The distinctly noticeable Boy George (aka George O’Dowd) started singing with the band Bow Wow Wow in 1981 but soon wanted his own band.
With musician Mikey Craig, the two formed Culture Club. Adding in Jon Moss and Roy Hay, the band’s demo wasn’t loved by EMI who held initial interest in this new musical group but Virgin Records was all over it, signing the band in 1981.
In spring 1982 their first album was released, Kissing to be Clever, which made a limited impact on the music charts. But the third single, released several months later in September was the kickstart Culture Club needed to start on the path to stardom.
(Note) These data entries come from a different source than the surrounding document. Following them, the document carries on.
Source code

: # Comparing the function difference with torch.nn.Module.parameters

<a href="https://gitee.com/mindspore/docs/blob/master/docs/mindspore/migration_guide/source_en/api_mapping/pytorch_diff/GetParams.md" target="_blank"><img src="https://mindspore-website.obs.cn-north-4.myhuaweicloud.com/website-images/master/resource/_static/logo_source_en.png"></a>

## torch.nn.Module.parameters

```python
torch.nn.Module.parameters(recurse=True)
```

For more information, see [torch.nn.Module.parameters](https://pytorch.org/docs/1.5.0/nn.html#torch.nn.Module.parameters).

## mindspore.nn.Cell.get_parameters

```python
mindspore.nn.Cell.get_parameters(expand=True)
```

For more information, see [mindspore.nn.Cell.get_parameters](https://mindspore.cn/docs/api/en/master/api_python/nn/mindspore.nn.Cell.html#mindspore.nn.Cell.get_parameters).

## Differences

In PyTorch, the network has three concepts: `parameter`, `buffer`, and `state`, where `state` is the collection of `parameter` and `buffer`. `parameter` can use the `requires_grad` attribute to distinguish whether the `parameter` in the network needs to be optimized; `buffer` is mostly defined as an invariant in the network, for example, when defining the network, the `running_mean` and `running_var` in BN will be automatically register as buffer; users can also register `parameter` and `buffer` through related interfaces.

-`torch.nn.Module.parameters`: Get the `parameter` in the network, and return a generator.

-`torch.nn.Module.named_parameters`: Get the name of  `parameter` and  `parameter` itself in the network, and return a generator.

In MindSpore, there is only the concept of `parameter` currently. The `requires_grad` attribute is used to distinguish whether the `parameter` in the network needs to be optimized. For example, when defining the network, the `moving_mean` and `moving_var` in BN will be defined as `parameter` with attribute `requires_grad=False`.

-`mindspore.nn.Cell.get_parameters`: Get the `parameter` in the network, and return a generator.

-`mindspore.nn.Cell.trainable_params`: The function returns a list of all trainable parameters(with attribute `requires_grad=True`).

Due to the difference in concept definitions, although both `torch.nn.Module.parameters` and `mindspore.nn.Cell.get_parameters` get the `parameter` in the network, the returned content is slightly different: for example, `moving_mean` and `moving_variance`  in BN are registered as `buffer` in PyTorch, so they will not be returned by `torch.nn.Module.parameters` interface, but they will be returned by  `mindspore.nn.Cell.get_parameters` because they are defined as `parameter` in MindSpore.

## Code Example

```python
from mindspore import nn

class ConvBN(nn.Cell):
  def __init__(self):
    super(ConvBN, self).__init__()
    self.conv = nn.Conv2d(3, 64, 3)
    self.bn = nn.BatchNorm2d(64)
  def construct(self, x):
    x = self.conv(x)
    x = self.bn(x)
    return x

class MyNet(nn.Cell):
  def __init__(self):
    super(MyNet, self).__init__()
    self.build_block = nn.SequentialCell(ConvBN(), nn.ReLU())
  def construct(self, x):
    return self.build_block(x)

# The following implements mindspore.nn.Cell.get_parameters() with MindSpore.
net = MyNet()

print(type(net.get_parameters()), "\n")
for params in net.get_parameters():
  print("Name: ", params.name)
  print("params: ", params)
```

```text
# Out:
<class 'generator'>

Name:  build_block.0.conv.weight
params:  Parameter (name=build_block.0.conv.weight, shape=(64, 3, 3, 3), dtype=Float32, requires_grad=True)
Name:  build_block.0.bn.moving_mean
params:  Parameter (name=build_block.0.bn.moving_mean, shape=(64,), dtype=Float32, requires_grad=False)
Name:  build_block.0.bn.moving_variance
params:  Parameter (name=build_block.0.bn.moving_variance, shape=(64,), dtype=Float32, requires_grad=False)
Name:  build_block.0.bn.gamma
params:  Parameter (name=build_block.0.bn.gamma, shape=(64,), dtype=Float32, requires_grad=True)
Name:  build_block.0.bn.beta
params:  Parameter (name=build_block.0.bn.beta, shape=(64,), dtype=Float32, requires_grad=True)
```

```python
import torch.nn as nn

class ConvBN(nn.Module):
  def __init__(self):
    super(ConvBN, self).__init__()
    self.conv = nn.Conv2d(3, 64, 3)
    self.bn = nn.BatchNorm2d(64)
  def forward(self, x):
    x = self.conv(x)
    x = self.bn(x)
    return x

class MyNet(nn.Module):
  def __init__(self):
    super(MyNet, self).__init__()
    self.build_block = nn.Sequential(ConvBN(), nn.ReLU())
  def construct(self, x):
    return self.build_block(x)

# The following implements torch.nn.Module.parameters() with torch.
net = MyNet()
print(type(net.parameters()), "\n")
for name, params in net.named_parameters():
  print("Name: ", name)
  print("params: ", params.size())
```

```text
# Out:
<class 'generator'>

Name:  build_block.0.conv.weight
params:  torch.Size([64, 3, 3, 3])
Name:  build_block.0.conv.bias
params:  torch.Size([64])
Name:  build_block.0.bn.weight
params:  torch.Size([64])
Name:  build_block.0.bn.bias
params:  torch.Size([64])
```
Do You Really Want to Hurt Me?, a reggae-influenced pop single took off, hitting number one on the British and US charts. With a strong video presence on MTV and MuchMusic, the band’s success was confirmed with the teen populace, with the song charting at #1 in 12 different countries.
Boy George’s androgynous look, his braids, outfits and makeup was a point of discussion for the media – and another layer of curiosity in what the band was all about.
With the success of singles Time and I’ll Tumble For Ya, the band became the first since The Beatles to have three number one hits in the US on a debut album.
In 1983 came the release of the second album Colour by Numbers and number one single Karma Chameleon. With initial sales of four million worldwide, this album was the first certified as a diamond seller in Canada and blockbuster numbers in the US and across Europe and Asia.
But with success came some problems including drug use by Boy George and keeping a lid on his secret relationship with fellow band member Jon Moss.
In 1984 the band released its third album, Waking Up with the House on Fire didn’t do as well as previous albums, but the band still was in the spotlight, with Boy George participating in Bob Geldof’s Band Aid project. But the lead singer was in trouble with a cocaine and heroin addiction and keeping it together for performances.
With the battles of a private relationship and drug addiction, Boy George’s behaviour led to the cancellation of a US tour and the lack of commitment to the music. By the summer of 1986, the band broke up, with Boy George trying to become a solo act, but soon his drug use was the spotlight, after an arrest for drug possession.
I was a fan of these songs – mainly because of the catchy tunes – I didn’t really think all that much of Boy George’s persona or sexuality, other than it was different and as a teenager it seemed cool to be so distinct.
Although there presence was for a mere five years, the Culture Club singles are forever associated with the sound of the 1980s.